EUR/USD posted sharp losses last week, falling close to 1.0%. There are 8 events on the schedule. Here is an outlook at the highlights and an updated technical analysis for EUR/USD.
The ECB held the course on interest rates, with the main refinancing rate remaining at 0.0%. However, Mario Draghi dampened sentiment towards the euro, when he said that the ECB planned to ease policy at a later date. The manufacturing sector continues to contract in Germany and the eurozone, which recorded PMI readings of 43.1 and 46.4, respectively. The services PMIs in Germany and Europe were much stronger, indicating expansion. The German PMI came in at 55.4 and the Eurozone PMI was almost unchanged at 53.3.
In the U.S., durable goods orders rebounded in June. The headline reading gained 2.0%, crushing the estimate of 0.8%. Core durable goods orders jumped 1.2%, easily beating the estimate of 0.2%. The week wrapped up with Advance GDP for Q2, which dropped to 2.1%. Still, this beat the estimate of 1.8%. The markets are eyeing the Federal Reserve, with the CME Group pricing a rate cut at 78%. This would mark the first rate cut since 2008.
EUR/USD daily chart with support and resistance lines on it. Click to enlarge:
- Spanish Flash CPI: Monday, 7:00. CPI slipped to 0.4% in June, its lowest gain since September 2016. The June forecast stands at 0.6%.
- French Flash GDP: Tuesday, 5:30. The French economy has grown by a weak 0.3% in the past two quarters, and no change is expected in Q2.
- German GfK Consumer Climate: Tuesday, 6:00. The index has been weakening, pointed to a drop in consumer confidence in the eurozone’s largest economy. The index dropped to 9.8 in June, and is expected to fall to 9.7 in July.
- German Preliminary CPI: All Day. CPI has managed to crack above 0.5% only once in the past year, as inflation remains at low levels. The June release came in at 0.3%, and investors are keeping a close eye on July’s numbers.
- German Retail Sales: Wednesday, 6:00. The indicator has reeled off three straight declines, as the German consumer is holding tight to her purse strings. The markets are expecting better news in July, with an estimate of 0.2%.
- Spanish Flash GDP: Wednesday, 7:00. The fourth-largest economy in the eurozone grew by 0.7% in Q1, just above the estimate of 0.6%. The forecast remains at 0.6% for the Q2 release.
- Eurozone Inflation: Wednesday, 9:00. CPI Flash Estimate remained at 1.2% in June, matching the estimate. The forecast for July stands at 1.0%. The core reading improved to 1.1%, and the July estimate is 1.0%.

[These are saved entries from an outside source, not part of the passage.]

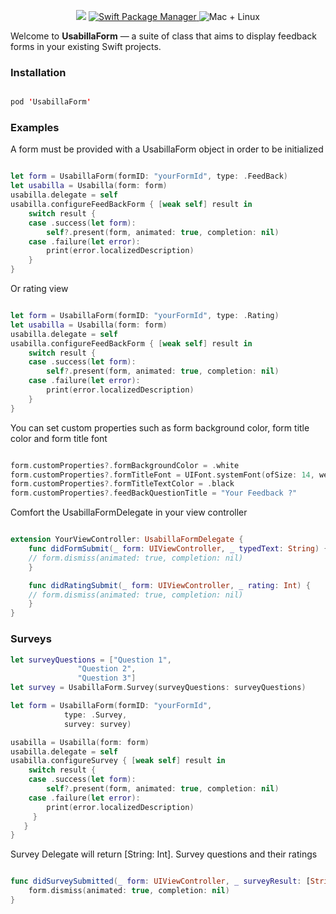 
<p align="center">

<img src="https://img.shields.io/badge/Swift-5.0-orange.svg" />

<a href="https://swift.org/package-manager">

<img src="https://img.shields.io/cocoapods/v/UsabillaForm.svg" alt="Swift Package Manager" />

</a>

<img src="https://img.shields.io/badge/platforms-ios-brightgreen.svg?style=flat" alt="Mac + Linux" />

</p>

  

Welcome to ****UsabillaForm**** — a suite of class that aims to display feedback forms in your existing Swift projects.

  

### Installation

```swift

pod 'UsabillaForm'

```

  

### Examples

A form must be provided with a UsabillaForm object in order to be initialized

```swift

let form = UsabillaForm(formID: "yourFormId", type: .FeedBack)
let usabilla = Usabilla(form: form)
usabilla.delegate = self
usabilla.configureFeedBackForm { [weak self] result in
    switch result {
	case .success(let form):
		self?.present(form, animated: true, completion: nil)
	case .failure(let error):
		print(error.localizedDescription)
	}
}
```

Or rating view

```swift

let form = UsabillaForm(formID: "yourFormId", type: .Rating)
let usabilla = Usabilla(form: form)
usabilla.delegate = self
usabilla.configureFeedBackForm { [weak self] result in
    switch result {
	case .success(let form):
		self?.present(form, animated: true, completion: nil)
	case .failure(let error):
		print(error.localizedDescription)
	}
}

```

  

You can set custom properties such as form background color, form title color and form title font

```swift

form.customProperties?.formBackgroundColor = .white
form.customProperties?.formTitleFont = UIFont.systemFont(ofSize: 14, weight: .light)
form.customProperties?.formTitleTextColor = .black
form.customProperties?.feedBackQuestionTitle = "Your Feedback ?"

```

Comfort the UsabillaFormDelegate in your view controller

```swift

extension YourViewController: UsabillaFormDelegate {
    func didFormSubmit(_ form: UIViewController, _ typedText: String) {
	// form.dismiss(animated: true, completion: nil)
	}

	func didRatingSubmit(_ form: UIViewController, _ rating: Int) {
	// form.dismiss(animated: true, completion: nil)
	}
}

```

### Surveys

```swift
let surveyQuestions = ["Question 1",
		       "Question 2",
		       "Question 3"]
let survey = UsabillaForm.Survey(surveyQuestions: surveyQuestions)

let form = UsabillaForm(formID: "yourFormId", 
			type: .Survey,
			survey: survey)

usabilla = Usabilla(form: form)
usabilla.delegate = self
usabilla.configureSurvey { [weak self] result in
    switch result {
    case .success(let form):
    	self?.present(form, animated: true, completion: nil)
    case .failure(let error):
        print(error.localizedDescription)
     }
   }
}

```

Survey Delegate will return [String: Int]. Survey questions and their ratings

```swift

func didSurveySubmitted(_ form: UIViewController, _ surveyResult: [String : Int]) {
    form.dismiss(animated: true, completion: nil)   
}

```
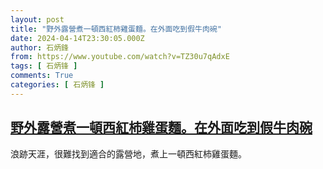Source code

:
```yaml
---
layout: post
title: "野外露營煮一頓西紅柿雞蛋麵。在外面吃到假牛肉碗"
date: 2024-04-14T23:30:05.000Z
author: 石炳鋒
from: https://www.youtube.com/watch?v=TZ30u7qAdxE
tags: [ 石炳锋 ]
comments: True
categories: [ 石炳锋 ]
---
```

<!--1713137405000-->
[野外露營煮一頓西紅柿雞蛋麵。在外面吃到假牛肉碗](https://www.youtube.com/watch?v=TZ30u7qAdxE)
------

<div>
浪跡天涯，很難找到適合的露營地，煮上一頓西紅柿雞蛋麵。
</div>
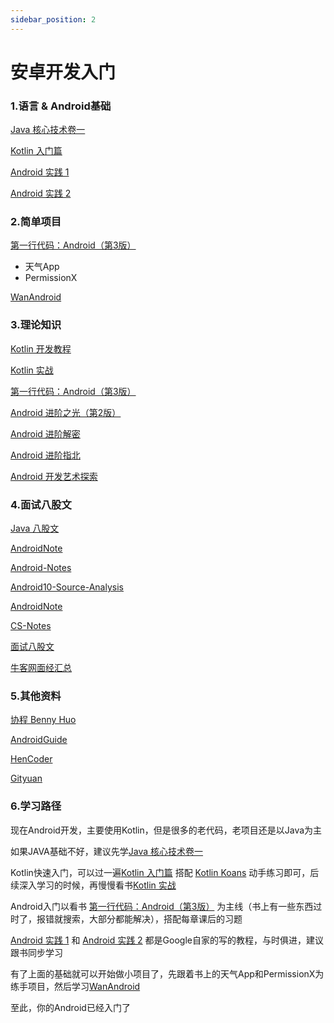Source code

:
```yaml
---
sidebar_position: 2
---
```


# 安卓开发入门

### 1.语言 & Android基础

[Java 核心技术卷一](https://book.douban.com/subject/34898994/)

[Kotlin 入门篇](https://developer.android.com/courses/kotlin-bootcamp/overview?hl=zh-cn)

[Android 实践 1](https://developer.android.com/codelabs/kotlin-android-training-welcome?index=..%2F..android-kotlin-fundamentals#1)

[Android 实践 2](https://developer.android.com/codelabs/advanced-android-kotlin-training-welcome?index=..%2F..advanced-android-kotlin-training#1)



### 2.简单项目

[第一行代码：Android（第3版）](https://weread.qq.com/web/reader/73532150723f022f73516a6)

- 天气App
- PermissionX

[WanAndroid](https://github.com/miaowmiaow/FragmentProject)



### 3.理论知识

[Kotlin 开发教程](https://weread.qq.com/web/reader/f4c32d5071ef4cbcf4c7868)

[Kotlin 实战](https://book.douban.com/subject/27093660/)

[第一行代码：Android（第3版）](https://weread.qq.com/web/reader/73532150723f022f73516a6)

[Android 进阶之光（第2版）](https://book.douban.com/subject/35379179/)

[Android 进阶解密](https://book.douban.com/subject/30358046/)

[Android 进阶指北](https://book.douban.com/subject/35216254/)

[Android 开发艺术探索](https://weread.qq.com/web/reader/9d932320716a2b159d9b881kc81322c012c81e728d9d180)



### 4.面试八股文

[Java 八股文](https://dunwu.github.io/javacore/)

[AndroidNote](https://github.com/CharonChui/AndroidNote)

[Android-Notes](https://github.com/BlackZhangJX/Android-Notes)

[Android10-Source-Analysis](https://github.com/hi-dhl/Android10-Source-Analysis)

[AndroidNote](https://github.com/linsir6/AndroidNote)

[CS-Notes](https://github.com/CyC2018/CS-Notes)

[面试八股文](https://blog.csdn.net/qq_29966203/article/details/105455615?ops_request_misc=%7B%22request%5Fid%22%3A%22161940990016780264015713%22%2C%22scm%22%3A%2220140713.130102334..%22%7D&request_id=161940990016780264015713&biz_id=0&utm_medium=distribute.pc_search_result.none-task-blog-2~all~first_rank_v2~rank_v29-2-105455615.pc_search_result_hbase_insert&utm_term=android+面试) 

[牛客网面经汇总](https://www.nowcoder.com/discuss/experience?tagId=642)



### 5.其他资料

[协程 Benny Huo](https://www.bennyhuo.com/book/kotlin-coroutines/#关于作者)

[AndroidGuide](https://github.com/leavesCZY/AndroidGuide)

[HenCoder](https://rengwuxian.com/)

[Gityuan](http://gityuan.com/archive/)



### 6.学习路径

现在Android开发，主要使用Kotlin，但是很多的老代码，老项目还是以Java为主

如果JAVA基础不好，建议先学[Java 核心技术卷一](https://book.douban.com/subject/34898994/)

Kotlin快速入门，可以过一遍[Kotlin 入门篇](https://developer.android.com/courses/kotlin-bootcamp/overview?hl=zh-cn) 搭配 [Kotlin Koans](https://play.kotlinlang.org/koans/overview) 动手练习即可，后续深入学习的时候，再慢慢看书[Kotlin 实战](https://book.douban.com/subject/27093660/)

Android入门以看书 [第一行代码：Android（第3版）](https://weread.qq.com/web/reader/73532150723f022f73516a6) 为主线（书上有一些东西过时了，报错就搜索，大部分都能解决），搭配每章课后的习题

[Android 实践 1](https://developer.android.com/codelabs/kotlin-android-training-welcome?index=..%2F..android-kotlin-fundamentals#1) 和 [Android 实践 2](https://developer.android.com/codelabs/advanced-android-kotlin-training-welcome?index=..%2F..advanced-android-kotlin-training#1) 都是Google自家的写的教程，与时俱进，建议跟书同步学习

有了上面的基础就可以开始做小项目了，先跟着书上的天气App和PermissionX为练手项目，然后学习[WanAndroid](https://github.com/miaowmiaow/FragmentProject)

至此，你的Android已经入门了

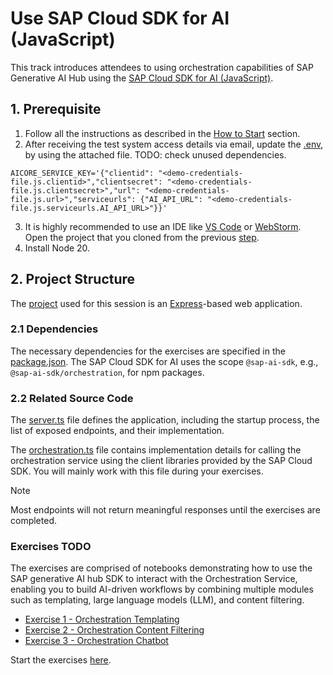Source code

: # Use SAP Cloud SDK for AI (JavaScript)

This track introduces attendees to using orchestration capabilities of SAP Generative AI Hub using the [SAP Cloud SDK for AI (JavaScript)](https://github.com/SAP/ai-sdk-js).

## 1. Prerequisite

1. Follow all the instructions as described in the [How to Start](../../README.md#how-to-start) section.
2. After receiving the test system access details via email, update the [.env](app/.env), by using the attached file.
TODO: check unused dependencies.
```
AICORE_SERVICE_KEY='{"clientid": "<demo-credentials-file.js.clientid>","clientsecret": "<demo-credentials-file.js.clientsecret>","url": "<demo-credentials-file.js.url>","serviceurls": {"AI_API_URL": "<demo-credentials-file.js.serviceurls.AI_API_URL>"}}'
```
3. It is highly recommended to use an IDE like [VS Code](https://code.visualstudio.com) or [WebStorm](https://www.jetbrains.com/webstorm/).
Open the project that you cloned from the previous [step](../../README.md#how-to-start).
4. Install Node 20.

## 2. Project Structure
The [project](app) used for this session is an [Express](https://www.npmjs.com/package/express)-based web application.

### 2.1 Dependencies
The necessary dependencies for the exercises are specified in the [package.json](app/package.json). 
The SAP Cloud SDK for AI uses the scope `@sap-ai-sdk`, e.g., `@sap-ai-sdk/orchestration`, for npm packages.

### 2.2 Related Source Code
The [server.ts](app/src/server.ts) file defines the application, including the startup process, the list of exposed endpoints, and their implementation.

The [orchestration.ts](app/src/orchestration.ts) file contains implementation details for calling the orchestration service using the client libraries provided by the SAP Cloud SDK.
You will mainly work with this file during your exercises.

> [!NOTE]
> Most endpoints will not return meaningful responses until the exercises are completed.

### Exercises TODO

The exercises are comprised of notebooks demonstrating how to use the SAP generative AI hub SDK to interact with the Orchestration Service, enabling you to build AI-driven workflows by combining multiple modules such as templating, large language models (LLM), and content filtering.

- [Exercise 1 - Orchestration Templating](./ex1.ipynb)
- [Exercise 2 - Orchestration Content Filtering](./ex2.ipynb)
- [Exercise 3 - Orchestration Chatbot](./ex3.ipynb)

Start the exercises [here](./ex1.ipynb).
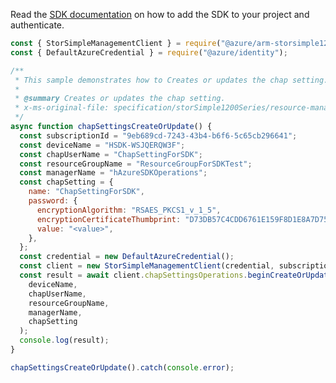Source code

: Read the [SDK documentation](https://github.com/Azure/azure-sdk-for-js/blob/%40azure%2Farm-storsimple1200series_2.0.1/sdk/storsimple1200series/arm-storsimple1200series/README.md) on how to add the SDK to your project and authenticate.

```javascript
const { StorSimpleManagementClient } = require("@azure/arm-storsimple1200series");
const { DefaultAzureCredential } = require("@azure/identity");

/**
 * This sample demonstrates how to Creates or updates the chap setting.
 *
 * @summary Creates or updates the chap setting.
 * x-ms-original-file: specification/storSimple1200Series/resource-manager/Microsoft.StorSimple/stable/2016-10-01/examples/ChapSettingsCreateOrUpdate.json
 */
async function chapSettingsCreateOrUpdate() {
  const subscriptionId = "9eb689cd-7243-43b4-b6f6-5c65cb296641";
  const deviceName = "HSDK-WSJQERQW3F";
  const chapUserName = "ChapSettingForSDK";
  const resourceGroupName = "ResourceGroupForSDKTest";
  const managerName = "hAzureSDKOperations";
  const chapSetting = {
    name: "ChapSettingForSDK",
    password: {
      encryptionAlgorithm: "RSAES_PKCS1_v_1_5",
      encryptionCertificateThumbprint: "D73DB57C4CDD6761E159F8D1E8A7D759424983FD",
      value: "<value>",
    },
  };
  const credential = new DefaultAzureCredential();
  const client = new StorSimpleManagementClient(credential, subscriptionId);
  const result = await client.chapSettingsOperations.beginCreateOrUpdateAndWait(
    deviceName,
    chapUserName,
    resourceGroupName,
    managerName,
    chapSetting
  );
  console.log(result);
}

chapSettingsCreateOrUpdate().catch(console.error);
```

- Manufacturing PMIs: Thursday, 7:15 for Spain, 7:45 for Italy, final French figure at 7:50, final German one at 7:55, and final euro-zone number at 8:00. Spain and Italy both reported a contraction in manufacturing, with readings of 48.1 and 48.0, respectively. The French figure came in at 50.0, which separates contraction from expansion. The German PMI fell to 43.1, while the eurozone PMI dipped to 46.4.
EUR/USD Technical analysis
Technical lines from top to bottom:
1.1515 was a high point at the end of January. 1.1435 was a low point at the beginning of February.
1.1390 was a stepping stone on the way up in late January and capped EUR/USD earlier.
1.1345 is next. 1.1290 has some breathing room after EUR/USD sustained sharp losses last week.
Close by, 1.1270 was a double-bottom in December 2018.
1.1215 is the next resistance line.
1.1119 (mentioned last week) was tested in support for the first time since late May.
1.1025 was a cap back in May 2017.
1.0950 is next.
1.0829 is the final support line for now.
I remain bearish on EUR/USD
The U.S. dollar enjoyed broad gains last week and sent the euro to its lowest level since early May. With the eurozone grappling with weak growth and inflation, the euro will have a tough time holding its own against the strong U.S. dollar.